◆ **Task description**
Every line holding the string "ecosystem" should be copied from the listing.

◆ **Records supplied**
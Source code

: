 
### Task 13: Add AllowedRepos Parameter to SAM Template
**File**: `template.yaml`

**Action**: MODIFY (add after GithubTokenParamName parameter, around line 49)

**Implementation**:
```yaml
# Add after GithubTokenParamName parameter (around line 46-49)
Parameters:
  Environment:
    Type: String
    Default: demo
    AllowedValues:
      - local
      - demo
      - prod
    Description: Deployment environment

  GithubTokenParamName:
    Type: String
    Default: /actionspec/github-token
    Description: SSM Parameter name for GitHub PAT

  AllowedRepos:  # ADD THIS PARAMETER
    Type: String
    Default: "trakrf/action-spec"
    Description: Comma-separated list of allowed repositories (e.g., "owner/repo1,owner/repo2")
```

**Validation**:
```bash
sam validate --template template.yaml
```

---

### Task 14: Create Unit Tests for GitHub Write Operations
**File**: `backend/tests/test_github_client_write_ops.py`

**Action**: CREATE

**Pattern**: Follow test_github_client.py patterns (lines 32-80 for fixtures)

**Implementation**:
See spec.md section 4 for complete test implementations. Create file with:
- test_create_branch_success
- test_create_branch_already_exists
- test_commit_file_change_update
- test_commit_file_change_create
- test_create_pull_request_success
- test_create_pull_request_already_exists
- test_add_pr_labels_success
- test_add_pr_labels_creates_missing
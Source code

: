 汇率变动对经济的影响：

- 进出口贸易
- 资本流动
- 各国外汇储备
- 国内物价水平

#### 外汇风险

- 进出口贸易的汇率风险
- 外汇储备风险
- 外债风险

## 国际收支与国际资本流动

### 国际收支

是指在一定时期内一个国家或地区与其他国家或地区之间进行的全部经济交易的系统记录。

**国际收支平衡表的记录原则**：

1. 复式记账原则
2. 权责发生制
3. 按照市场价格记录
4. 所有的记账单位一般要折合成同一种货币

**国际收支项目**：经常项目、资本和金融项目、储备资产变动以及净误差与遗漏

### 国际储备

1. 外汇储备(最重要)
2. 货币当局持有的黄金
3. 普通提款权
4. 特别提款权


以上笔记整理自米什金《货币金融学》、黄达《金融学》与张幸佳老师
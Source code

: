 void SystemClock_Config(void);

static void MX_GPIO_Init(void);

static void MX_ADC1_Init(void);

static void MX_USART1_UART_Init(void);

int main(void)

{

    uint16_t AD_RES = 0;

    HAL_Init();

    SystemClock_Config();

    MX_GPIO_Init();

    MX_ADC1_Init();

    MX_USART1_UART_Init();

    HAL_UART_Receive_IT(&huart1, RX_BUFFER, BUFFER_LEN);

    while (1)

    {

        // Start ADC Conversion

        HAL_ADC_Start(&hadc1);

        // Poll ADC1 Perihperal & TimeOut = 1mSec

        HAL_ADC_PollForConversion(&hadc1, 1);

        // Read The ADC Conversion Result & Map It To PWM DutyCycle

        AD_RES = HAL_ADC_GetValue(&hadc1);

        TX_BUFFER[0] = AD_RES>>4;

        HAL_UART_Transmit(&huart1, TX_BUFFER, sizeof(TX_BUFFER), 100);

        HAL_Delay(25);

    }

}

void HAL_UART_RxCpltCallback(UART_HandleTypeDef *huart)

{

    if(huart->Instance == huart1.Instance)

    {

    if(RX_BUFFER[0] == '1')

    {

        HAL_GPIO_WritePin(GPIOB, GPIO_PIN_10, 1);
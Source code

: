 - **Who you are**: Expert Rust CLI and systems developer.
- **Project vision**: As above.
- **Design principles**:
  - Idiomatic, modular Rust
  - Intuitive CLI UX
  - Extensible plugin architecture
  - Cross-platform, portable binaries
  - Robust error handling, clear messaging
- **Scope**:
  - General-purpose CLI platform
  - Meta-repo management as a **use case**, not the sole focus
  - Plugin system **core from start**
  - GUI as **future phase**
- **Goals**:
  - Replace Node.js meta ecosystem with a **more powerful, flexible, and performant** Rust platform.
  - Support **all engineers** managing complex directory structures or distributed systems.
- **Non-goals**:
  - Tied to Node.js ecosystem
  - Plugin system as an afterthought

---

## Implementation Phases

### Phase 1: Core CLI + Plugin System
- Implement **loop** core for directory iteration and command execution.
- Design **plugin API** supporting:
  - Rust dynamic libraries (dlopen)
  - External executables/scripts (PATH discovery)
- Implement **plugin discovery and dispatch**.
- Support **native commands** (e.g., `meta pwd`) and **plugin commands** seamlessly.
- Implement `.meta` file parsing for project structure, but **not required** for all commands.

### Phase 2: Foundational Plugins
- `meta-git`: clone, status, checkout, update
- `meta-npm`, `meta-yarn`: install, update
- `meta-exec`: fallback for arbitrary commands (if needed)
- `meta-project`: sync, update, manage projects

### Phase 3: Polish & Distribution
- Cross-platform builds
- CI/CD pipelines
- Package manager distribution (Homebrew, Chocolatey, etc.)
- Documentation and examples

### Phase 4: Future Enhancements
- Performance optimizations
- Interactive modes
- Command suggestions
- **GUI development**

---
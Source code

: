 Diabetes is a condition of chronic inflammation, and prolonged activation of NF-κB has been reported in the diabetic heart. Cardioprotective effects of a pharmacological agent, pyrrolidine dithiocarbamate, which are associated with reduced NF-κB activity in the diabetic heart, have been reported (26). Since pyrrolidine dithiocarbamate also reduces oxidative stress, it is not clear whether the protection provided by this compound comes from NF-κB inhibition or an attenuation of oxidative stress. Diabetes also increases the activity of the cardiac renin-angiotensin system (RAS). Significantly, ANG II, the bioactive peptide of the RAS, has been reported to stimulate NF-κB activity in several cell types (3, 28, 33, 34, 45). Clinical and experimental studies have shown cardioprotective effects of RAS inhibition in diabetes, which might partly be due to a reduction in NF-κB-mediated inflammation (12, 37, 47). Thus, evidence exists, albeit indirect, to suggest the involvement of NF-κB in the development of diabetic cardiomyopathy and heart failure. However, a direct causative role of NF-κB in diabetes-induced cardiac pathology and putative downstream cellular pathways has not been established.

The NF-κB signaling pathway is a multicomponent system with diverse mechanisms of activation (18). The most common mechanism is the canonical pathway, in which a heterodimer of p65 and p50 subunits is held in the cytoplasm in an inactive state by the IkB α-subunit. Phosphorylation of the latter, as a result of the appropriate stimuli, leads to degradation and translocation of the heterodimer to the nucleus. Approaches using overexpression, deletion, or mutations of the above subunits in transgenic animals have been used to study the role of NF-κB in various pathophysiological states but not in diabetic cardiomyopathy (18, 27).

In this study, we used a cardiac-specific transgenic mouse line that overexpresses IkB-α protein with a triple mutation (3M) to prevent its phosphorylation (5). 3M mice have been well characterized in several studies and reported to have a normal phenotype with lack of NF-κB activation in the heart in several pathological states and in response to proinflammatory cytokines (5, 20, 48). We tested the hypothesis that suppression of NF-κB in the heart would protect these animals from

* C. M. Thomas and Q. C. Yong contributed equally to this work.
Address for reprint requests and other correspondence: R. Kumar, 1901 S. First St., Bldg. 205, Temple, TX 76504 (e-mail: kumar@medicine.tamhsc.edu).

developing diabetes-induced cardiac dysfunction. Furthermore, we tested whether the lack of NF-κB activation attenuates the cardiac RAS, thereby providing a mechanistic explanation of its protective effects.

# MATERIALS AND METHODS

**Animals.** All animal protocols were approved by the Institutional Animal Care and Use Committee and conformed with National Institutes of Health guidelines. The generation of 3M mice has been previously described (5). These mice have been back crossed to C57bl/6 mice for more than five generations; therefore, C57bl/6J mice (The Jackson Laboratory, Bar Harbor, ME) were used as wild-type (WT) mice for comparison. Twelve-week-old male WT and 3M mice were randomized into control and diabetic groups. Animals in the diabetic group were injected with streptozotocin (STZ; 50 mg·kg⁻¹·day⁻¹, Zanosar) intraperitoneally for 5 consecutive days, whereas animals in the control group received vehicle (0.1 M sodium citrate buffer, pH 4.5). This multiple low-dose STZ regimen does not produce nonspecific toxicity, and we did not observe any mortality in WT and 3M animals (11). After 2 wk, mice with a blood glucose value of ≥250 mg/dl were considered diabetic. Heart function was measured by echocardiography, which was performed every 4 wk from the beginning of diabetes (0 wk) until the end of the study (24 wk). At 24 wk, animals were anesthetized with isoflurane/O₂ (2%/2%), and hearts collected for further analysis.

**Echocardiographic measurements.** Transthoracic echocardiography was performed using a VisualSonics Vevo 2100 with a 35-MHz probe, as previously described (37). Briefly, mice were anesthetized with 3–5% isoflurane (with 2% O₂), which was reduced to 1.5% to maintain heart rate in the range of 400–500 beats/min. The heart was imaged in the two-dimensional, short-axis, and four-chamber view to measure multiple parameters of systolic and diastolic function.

◆ **Answer to this exercise**
  - Replace Node.js meta ecosystem with a **more powerful, flexible, and performant** Rust platform.
  - Tied to Node.js ecosystem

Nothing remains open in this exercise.